**Exercise goal:**
Restate all the lines below word for word, but omit the pictures.

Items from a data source
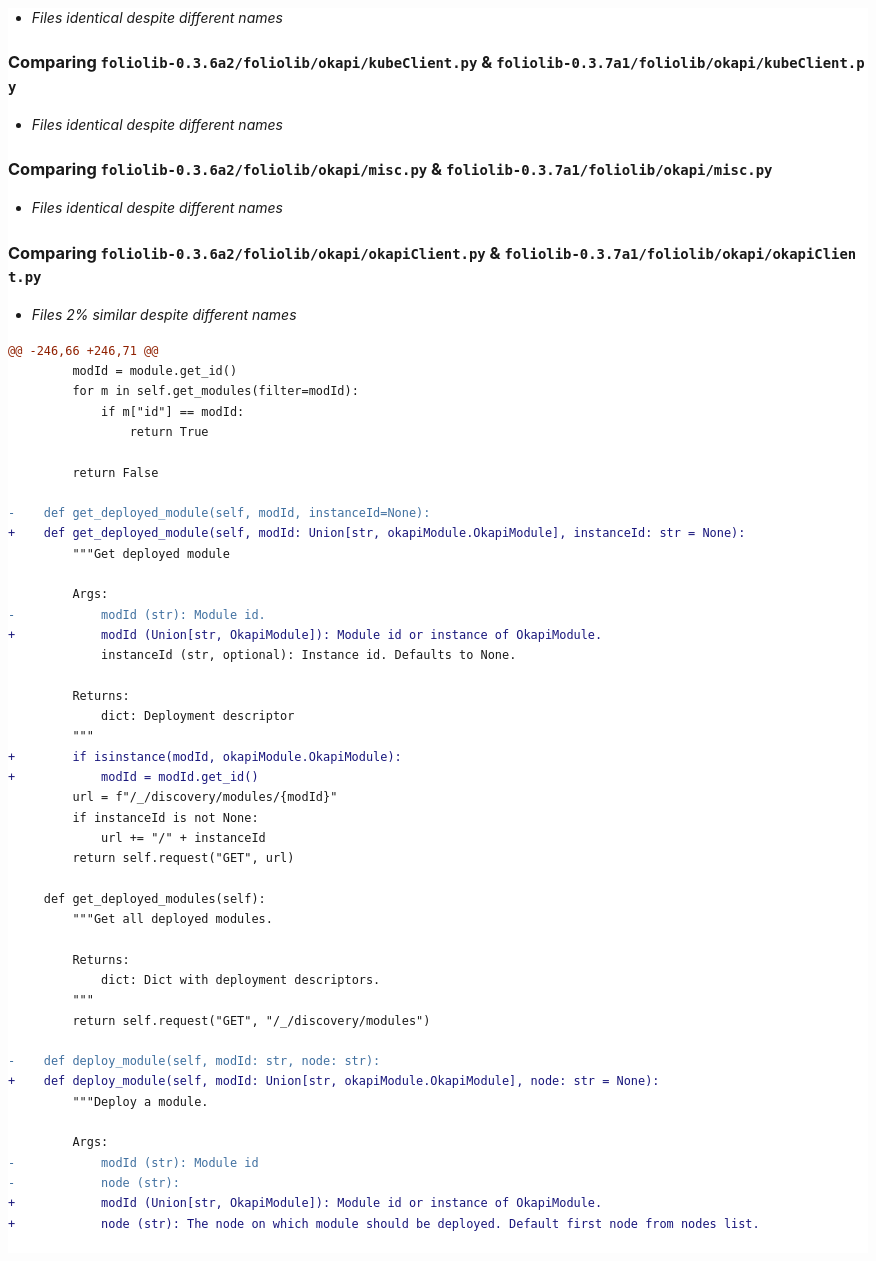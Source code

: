  * *Files identical despite different names*

### Comparing `foliolib-0.3.6a2/foliolib/okapi/kubeClient.py` & `foliolib-0.3.7a1/foliolib/okapi/kubeClient.py`

 * *Files identical despite different names*

### Comparing `foliolib-0.3.6a2/foliolib/okapi/misc.py` & `foliolib-0.3.7a1/foliolib/okapi/misc.py`

 * *Files identical despite different names*

### Comparing `foliolib-0.3.6a2/foliolib/okapi/okapiClient.py` & `foliolib-0.3.7a1/foliolib/okapi/okapiClient.py`

 * *Files 2% similar despite different names*

```diff
@@ -246,66 +246,71 @@
         modId = module.get_id()
         for m in self.get_modules(filter=modId):
             if m["id"] == modId:
                 return True
 
         return False
 
-    def get_deployed_module(self, modId, instanceId=None):
+    def get_deployed_module(self, modId: Union[str, okapiModule.OkapiModule], instanceId: str = None):
         """Get deployed module
 
         Args:
-            modId (str): Module id.
+            modId (Union[str, OkapiModule]): Module id or instance of OkapiModule.
             instanceId (str, optional): Instance id. Defaults to None.
 
         Returns:
             dict: Deployment descriptor
         """
+        if isinstance(modId, okapiModule.OkapiModule):
+            modId = modId.get_id()
         url = f"/_/discovery/modules/{modId}"
         if instanceId is not None:
             url += "/" + instanceId
         return self.request("GET", url)
 
     def get_deployed_modules(self):
         """Get all deployed modules.
 
         Returns:
             dict: Dict with deployment descriptors.
         """
         return self.request("GET", "/_/discovery/modules")
 
-    def deploy_module(self, modId: str, node: str):
+    def deploy_module(self, modId: Union[str, okapiModule.OkapiModule], node: str = None):
         """Deploy a module.
 
         Args:
-            modId (str): Module id
-            node (str):
+            modId (Union[str, OkapiModule]): Module id or instance of OkapiModule.
+            node (str): The node on which module should be deployed. Default first node from nodes list.
 
```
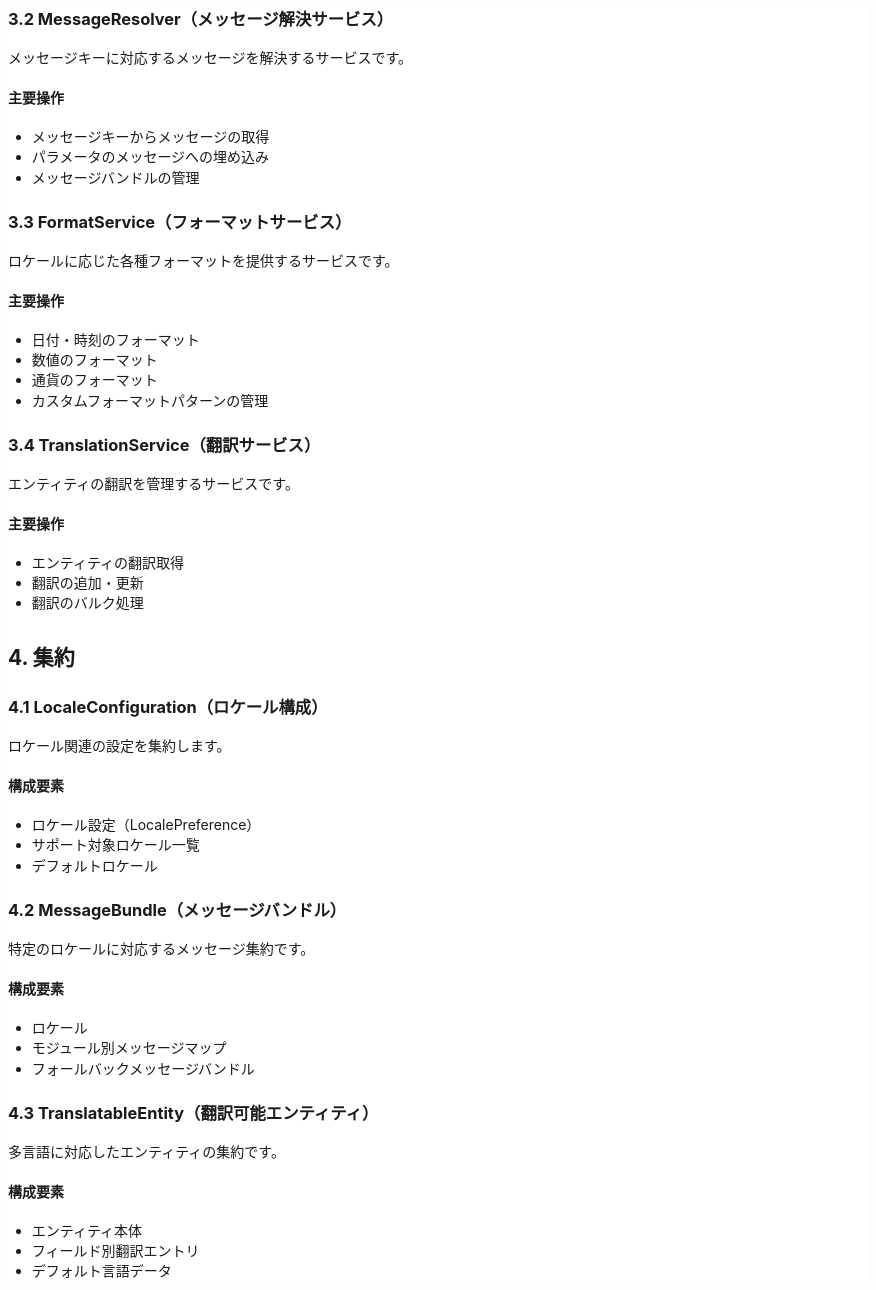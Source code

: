 ### 3.2 MessageResolver（メッセージ解決サービス）

メッセージキーに対応するメッセージを解決するサービスです。

#### 主要操作

- メッセージキーからメッセージの取得
- パラメータのメッセージへの埋め込み
- メッセージバンドルの管理

### 3.3 FormatService（フォーマットサービス）

ロケールに応じた各種フォーマットを提供するサービスです。

#### 主要操作

- 日付・時刻のフォーマット
- 数値のフォーマット
- 通貨のフォーマット
- カスタムフォーマットパターンの管理

### 3.4 TranslationService（翻訳サービス）

エンティティの翻訳を管理するサービスです。

#### 主要操作

- エンティティの翻訳取得
- 翻訳の追加・更新
- 翻訳のバルク処理

## 4. 集約

### 4.1 LocaleConfiguration（ロケール構成）

ロケール関連の設定を集約します。

#### 構成要素

- ロケール設定（LocalePreference）
- サポート対象ロケール一覧
- デフォルトロケール

### 4.2 MessageBundle（メッセージバンドル）

特定のロケールに対応するメッセージ集約です。

#### 構成要素

- ロケール
- モジュール別メッセージマップ
- フォールバックメッセージバンドル

### 4.3 TranslatableEntity（翻訳可能エンティティ）

多言語に対応したエンティティの集約です。

#### 構成要素

- エンティティ本体
- フィールド別翻訳エントリ
- デフォルト言語データ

**Result below:**
Source code

:  * *Files identical despite different names*

### Comparing `foliolib-0.3.6a2/foliolib/okapi/kubeClient.py` & `foliolib-0.3.7a1/foliolib/okapi/kubeClient.py`

 * *Files identical despite different names*

### Comparing `foliolib-0.3.6a2/foliolib/okapi/misc.py` & `foliolib-0.3.7a1/foliolib/okapi/misc.py`

 * *Files identical despite different names*

### Comparing `foliolib-0.3.6a2/foliolib/okapi/okapiClient.py` & `foliolib-0.3.7a1/foliolib/okapi/okapiClient.py`

 * *Files 2% similar despite different names*

```diff
@@ -246,66 +246,71 @@
         modId = module.get_id()
         for m in self.get_modules(filter=modId):
             if m["id"] == modId:
                 return True
 
         return False
 
-    def get_deployed_module(self, modId, instanceId=None):
+    def get_deployed_module(self, modId: Union[str, okapiModule.OkapiModule], instanceId: str = None):
         """Get deployed module
 
         Args:
-            modId (str): Module id.
+            modId (Union[str, OkapiModule]): Module id or instance of OkapiModule.
             instanceId (str, optional): Instance id. Defaults to None.
 
         Returns:
             dict: Deployment descriptor
         """
+        if isinstance(modId, okapiModule.OkapiModule):
+            modId = modId.get_id()
         url = f"/_/discovery/modules/{modId}"
         if instanceId is not None:
             url += "/" + instanceId
         return self.request("GET", url)
 
     def get_deployed_modules(self):
         """Get all deployed modules.
 
         Returns:
             dict: Dict with deployment descriptors.
         """
         return self.request("GET", "/_/discovery/modules")
 
-    def deploy_module(self, modId: str, node: str):
+    def deploy_module(self, modId: Union[str, okapiModule.OkapiModule], node: str = None):
         """Deploy a module.
 
         Args:
-            modId (str): Module id
-            node (str):
+            modId (Union[str, OkapiModule]): Module id or instance of OkapiModule.
+            node (str): The node on which module should be deployed. Default first node from nodes list.
 
```
Source code

: ### 3.2 MessageResolver（メッセージ解決サービス）

メッセージキーに対応するメッセージを解決するサービスです。

#### 主要操作

- メッセージキーからメッセージの取得
- パラメータのメッセージへの埋め込み
- メッセージバンドルの管理

### 3.3 FormatService（フォーマットサービス）

ロケールに応じた各種フォーマットを提供するサービスです。

#### 主要操作

- 日付・時刻のフォーマット
- 数値のフォーマット
- 通貨のフォーマット
- カスタムフォーマットパターンの管理

### 3.4 TranslationService（翻訳サービス）

エンティティの翻訳を管理するサービスです。

#### 主要操作

- エンティティの翻訳取得
- 翻訳の追加・更新
- 翻訳のバルク処理

## 4. 集約

### 4.1 LocaleConfiguration（ロケール構成）

ロケール関連の設定を集約します。

#### 構成要素

- ロケール設定（LocalePreference）
- サポート対象ロケール一覧
- デフォルトロケール

### 4.2 MessageBundle（メッセージバンドル）

特定のロケールに対応するメッセージ集約です。

#### 構成要素

- ロケール
- モジュール別メッセージマップ
- フォールバックメッセージバンドル

### 4.3 TranslatableEntity（翻訳可能エンティティ）

多言語に対応したエンティティの集約です。

#### 構成要素

- エンティティ本体
- フィールド別翻訳エントリ
- デフォルト言語データ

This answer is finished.